● Your objective
In the listing below, find the line containing "<p>・ユーザー毎のタスク登録、テキスト記述、タスクの削除、編集機能</p>" and the line containing "<p>・.blade.php". Repeat exactly those two lines and every line between them, nothing more.

=== Supplied entries ===

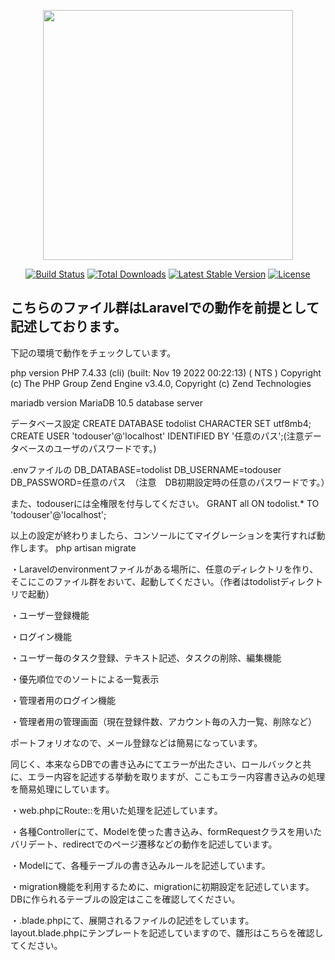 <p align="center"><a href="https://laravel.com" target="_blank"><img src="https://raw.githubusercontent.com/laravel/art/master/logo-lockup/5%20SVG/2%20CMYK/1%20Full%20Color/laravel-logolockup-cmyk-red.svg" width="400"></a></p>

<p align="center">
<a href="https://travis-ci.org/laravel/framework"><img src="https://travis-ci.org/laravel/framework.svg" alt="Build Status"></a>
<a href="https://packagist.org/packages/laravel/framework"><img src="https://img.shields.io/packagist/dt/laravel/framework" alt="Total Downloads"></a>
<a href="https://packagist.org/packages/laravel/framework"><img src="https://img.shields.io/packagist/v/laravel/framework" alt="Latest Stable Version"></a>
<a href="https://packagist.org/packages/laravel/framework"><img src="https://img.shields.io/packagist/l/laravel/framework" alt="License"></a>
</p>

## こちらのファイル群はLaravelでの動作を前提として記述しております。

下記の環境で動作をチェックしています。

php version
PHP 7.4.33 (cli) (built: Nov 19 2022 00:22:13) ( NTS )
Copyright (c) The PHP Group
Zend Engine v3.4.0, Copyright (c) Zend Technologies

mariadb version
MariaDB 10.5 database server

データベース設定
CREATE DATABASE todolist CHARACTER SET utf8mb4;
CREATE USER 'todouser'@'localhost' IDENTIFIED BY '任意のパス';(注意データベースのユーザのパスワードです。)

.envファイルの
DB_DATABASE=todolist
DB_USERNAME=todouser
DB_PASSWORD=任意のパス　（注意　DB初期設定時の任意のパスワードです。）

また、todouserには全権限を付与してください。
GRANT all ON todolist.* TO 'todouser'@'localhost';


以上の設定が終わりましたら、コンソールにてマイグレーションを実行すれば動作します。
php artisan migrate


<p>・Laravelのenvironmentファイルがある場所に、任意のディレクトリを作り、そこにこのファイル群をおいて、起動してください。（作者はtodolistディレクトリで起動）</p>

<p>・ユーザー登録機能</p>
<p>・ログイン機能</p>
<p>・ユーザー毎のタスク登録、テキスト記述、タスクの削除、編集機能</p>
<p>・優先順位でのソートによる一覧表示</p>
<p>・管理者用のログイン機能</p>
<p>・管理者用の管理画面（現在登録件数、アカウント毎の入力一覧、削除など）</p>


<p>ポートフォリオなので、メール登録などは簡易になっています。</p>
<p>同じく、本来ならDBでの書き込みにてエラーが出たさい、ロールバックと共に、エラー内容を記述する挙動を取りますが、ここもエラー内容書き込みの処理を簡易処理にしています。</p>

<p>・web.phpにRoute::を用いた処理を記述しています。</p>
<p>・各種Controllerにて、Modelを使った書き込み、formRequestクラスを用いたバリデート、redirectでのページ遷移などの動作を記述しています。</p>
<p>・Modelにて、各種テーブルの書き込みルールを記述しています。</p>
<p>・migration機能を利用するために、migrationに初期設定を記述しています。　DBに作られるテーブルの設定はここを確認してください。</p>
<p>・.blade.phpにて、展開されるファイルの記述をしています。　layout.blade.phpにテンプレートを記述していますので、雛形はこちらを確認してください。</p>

===
=== Supplied entries ===

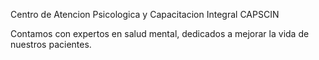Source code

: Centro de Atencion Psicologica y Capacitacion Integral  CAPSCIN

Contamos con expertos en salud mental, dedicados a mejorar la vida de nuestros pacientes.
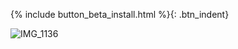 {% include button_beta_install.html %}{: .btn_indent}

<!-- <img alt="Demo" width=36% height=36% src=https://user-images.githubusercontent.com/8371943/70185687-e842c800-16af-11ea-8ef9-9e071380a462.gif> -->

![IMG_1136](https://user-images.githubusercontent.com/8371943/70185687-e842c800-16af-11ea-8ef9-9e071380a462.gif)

===
=== Supplied entries ===

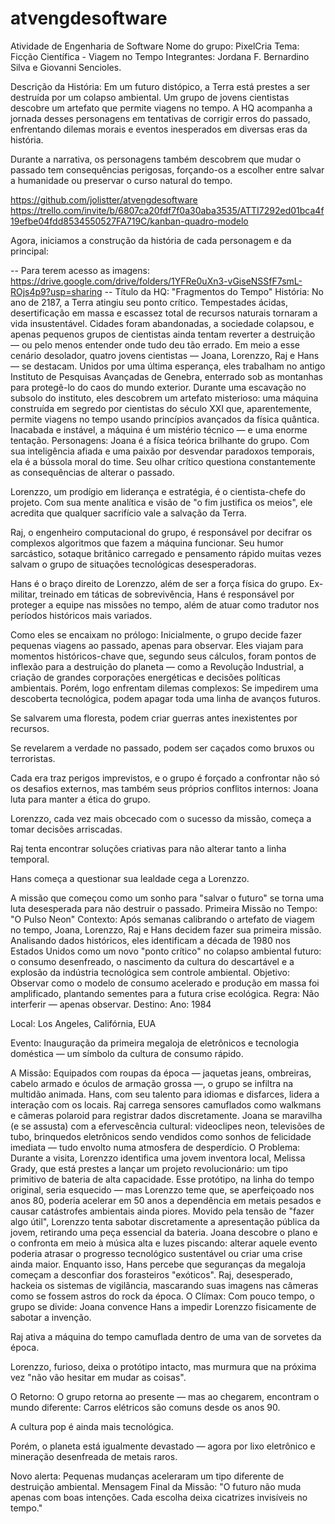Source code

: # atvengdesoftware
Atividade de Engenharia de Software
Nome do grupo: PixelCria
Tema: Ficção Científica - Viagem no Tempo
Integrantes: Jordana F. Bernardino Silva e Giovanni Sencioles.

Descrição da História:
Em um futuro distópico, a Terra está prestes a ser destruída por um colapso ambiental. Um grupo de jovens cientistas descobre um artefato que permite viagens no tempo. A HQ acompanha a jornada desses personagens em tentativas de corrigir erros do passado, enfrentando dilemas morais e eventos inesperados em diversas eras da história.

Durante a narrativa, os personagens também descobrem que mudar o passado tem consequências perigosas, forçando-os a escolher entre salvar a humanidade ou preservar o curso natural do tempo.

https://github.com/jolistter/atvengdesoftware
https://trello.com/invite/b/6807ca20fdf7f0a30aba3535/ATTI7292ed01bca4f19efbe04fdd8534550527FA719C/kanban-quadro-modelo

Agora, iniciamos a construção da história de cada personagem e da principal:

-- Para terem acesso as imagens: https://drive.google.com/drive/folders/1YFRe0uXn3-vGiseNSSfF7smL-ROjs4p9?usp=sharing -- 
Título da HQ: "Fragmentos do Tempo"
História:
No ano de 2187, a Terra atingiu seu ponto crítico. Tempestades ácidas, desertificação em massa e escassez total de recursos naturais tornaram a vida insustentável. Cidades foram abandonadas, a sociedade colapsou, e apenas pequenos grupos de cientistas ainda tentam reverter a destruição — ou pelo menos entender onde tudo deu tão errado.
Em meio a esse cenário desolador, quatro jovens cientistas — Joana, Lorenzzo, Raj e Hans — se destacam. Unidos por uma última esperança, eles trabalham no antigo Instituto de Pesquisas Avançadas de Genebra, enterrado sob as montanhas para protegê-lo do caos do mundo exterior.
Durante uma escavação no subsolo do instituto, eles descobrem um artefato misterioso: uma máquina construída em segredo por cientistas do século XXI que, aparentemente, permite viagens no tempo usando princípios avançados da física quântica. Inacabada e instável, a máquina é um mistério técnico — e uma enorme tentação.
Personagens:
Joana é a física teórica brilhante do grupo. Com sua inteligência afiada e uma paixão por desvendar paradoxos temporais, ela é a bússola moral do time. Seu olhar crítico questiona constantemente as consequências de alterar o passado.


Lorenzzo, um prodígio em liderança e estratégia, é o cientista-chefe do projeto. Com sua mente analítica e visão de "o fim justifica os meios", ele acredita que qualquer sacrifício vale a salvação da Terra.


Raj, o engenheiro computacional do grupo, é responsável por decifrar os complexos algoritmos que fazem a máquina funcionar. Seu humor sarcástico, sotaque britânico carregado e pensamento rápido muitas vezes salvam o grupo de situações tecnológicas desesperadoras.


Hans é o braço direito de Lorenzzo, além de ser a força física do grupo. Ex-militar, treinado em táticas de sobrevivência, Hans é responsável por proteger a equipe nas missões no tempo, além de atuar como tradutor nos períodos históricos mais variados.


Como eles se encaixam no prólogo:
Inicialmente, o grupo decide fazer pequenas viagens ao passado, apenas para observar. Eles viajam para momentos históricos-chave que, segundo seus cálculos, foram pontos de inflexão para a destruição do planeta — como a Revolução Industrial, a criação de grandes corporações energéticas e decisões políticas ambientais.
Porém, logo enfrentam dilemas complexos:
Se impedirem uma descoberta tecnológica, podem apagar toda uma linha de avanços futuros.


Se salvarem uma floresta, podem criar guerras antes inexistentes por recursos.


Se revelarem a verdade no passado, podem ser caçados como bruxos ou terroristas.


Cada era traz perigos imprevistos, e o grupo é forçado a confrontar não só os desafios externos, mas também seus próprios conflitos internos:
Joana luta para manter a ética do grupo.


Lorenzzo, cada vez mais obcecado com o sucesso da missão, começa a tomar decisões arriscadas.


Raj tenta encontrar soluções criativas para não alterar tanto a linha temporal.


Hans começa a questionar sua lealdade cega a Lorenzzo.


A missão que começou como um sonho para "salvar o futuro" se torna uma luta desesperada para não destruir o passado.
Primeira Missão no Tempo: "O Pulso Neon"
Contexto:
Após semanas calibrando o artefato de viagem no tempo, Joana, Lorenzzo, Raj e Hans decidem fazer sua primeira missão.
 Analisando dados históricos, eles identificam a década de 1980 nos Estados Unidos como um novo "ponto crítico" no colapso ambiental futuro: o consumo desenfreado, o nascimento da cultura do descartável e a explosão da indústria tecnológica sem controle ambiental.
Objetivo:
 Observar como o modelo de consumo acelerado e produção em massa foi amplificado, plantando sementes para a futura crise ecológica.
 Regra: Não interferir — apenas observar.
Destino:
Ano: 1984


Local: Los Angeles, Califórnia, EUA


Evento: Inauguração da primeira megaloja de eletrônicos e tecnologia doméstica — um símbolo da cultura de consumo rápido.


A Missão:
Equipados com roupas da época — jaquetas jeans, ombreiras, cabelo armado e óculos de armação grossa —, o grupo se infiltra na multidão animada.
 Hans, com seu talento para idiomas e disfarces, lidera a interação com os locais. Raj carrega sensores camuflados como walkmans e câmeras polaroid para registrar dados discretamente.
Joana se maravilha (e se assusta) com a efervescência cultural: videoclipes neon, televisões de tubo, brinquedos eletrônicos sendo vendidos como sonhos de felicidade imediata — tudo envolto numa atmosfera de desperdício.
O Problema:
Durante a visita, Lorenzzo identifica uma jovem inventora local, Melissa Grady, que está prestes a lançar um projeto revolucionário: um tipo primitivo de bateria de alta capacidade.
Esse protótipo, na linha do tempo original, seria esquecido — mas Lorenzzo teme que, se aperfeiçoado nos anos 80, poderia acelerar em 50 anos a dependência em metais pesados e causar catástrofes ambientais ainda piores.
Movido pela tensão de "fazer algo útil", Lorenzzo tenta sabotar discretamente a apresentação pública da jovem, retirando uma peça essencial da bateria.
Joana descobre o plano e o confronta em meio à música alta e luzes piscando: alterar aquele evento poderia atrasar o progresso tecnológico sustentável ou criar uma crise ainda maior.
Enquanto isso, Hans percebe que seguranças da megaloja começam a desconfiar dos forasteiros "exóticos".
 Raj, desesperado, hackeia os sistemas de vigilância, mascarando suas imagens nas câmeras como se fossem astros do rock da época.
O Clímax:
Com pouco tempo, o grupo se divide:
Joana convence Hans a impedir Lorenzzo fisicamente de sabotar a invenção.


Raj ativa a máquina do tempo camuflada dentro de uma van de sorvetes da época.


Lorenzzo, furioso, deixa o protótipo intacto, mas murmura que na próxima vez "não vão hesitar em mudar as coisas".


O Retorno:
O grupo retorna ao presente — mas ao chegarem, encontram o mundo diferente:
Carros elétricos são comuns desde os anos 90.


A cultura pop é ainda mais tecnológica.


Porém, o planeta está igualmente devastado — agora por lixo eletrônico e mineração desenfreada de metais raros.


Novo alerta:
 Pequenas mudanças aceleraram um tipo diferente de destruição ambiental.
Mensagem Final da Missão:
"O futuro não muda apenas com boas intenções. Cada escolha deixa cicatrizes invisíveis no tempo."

===

● The completed task
<p>・ユーザー毎のタスク登録、テキスト記述、タスクの削除、編集機能</p>
<p>・優先順位でのソートによる一覧表示</p>
<p>・管理者用のログイン機能</p>
<p>・管理者用の管理画面（現在登録件数、アカウント毎の入力一覧、削除など）</p>


<p>ポートフォリオなので、メール登録などは簡易になっています。</p>
<p>同じく、本来ならDBでの書き込みにてエラーが出たさい、ロールバックと共に、エラー内容を記述する挙動を取りますが、ここもエラー内容書き込みの処理を簡易処理にしています。</p>

<p>・web.phpにRoute::を用いた処理を記述しています。</p>
<p>・各種Controllerにて、Modelを使った書き込み、formRequestクラスを用いたバリデート、redirectでのページ遷移などの動作を記述しています。</p>
<p>・Modelにて、各種テーブルの書き込みルールを記述しています。</p>
<p>・migration機能を利用するために、migrationに初期設定を記述しています。　DBに作られるテーブルの設定はここを確認してください。</p>
<p>・.blade.phpにて、展開されるファイルの記述をしています。　layout.blade.phpにテンプレートを記述していますので、雛形はこちらを確認してください。</p>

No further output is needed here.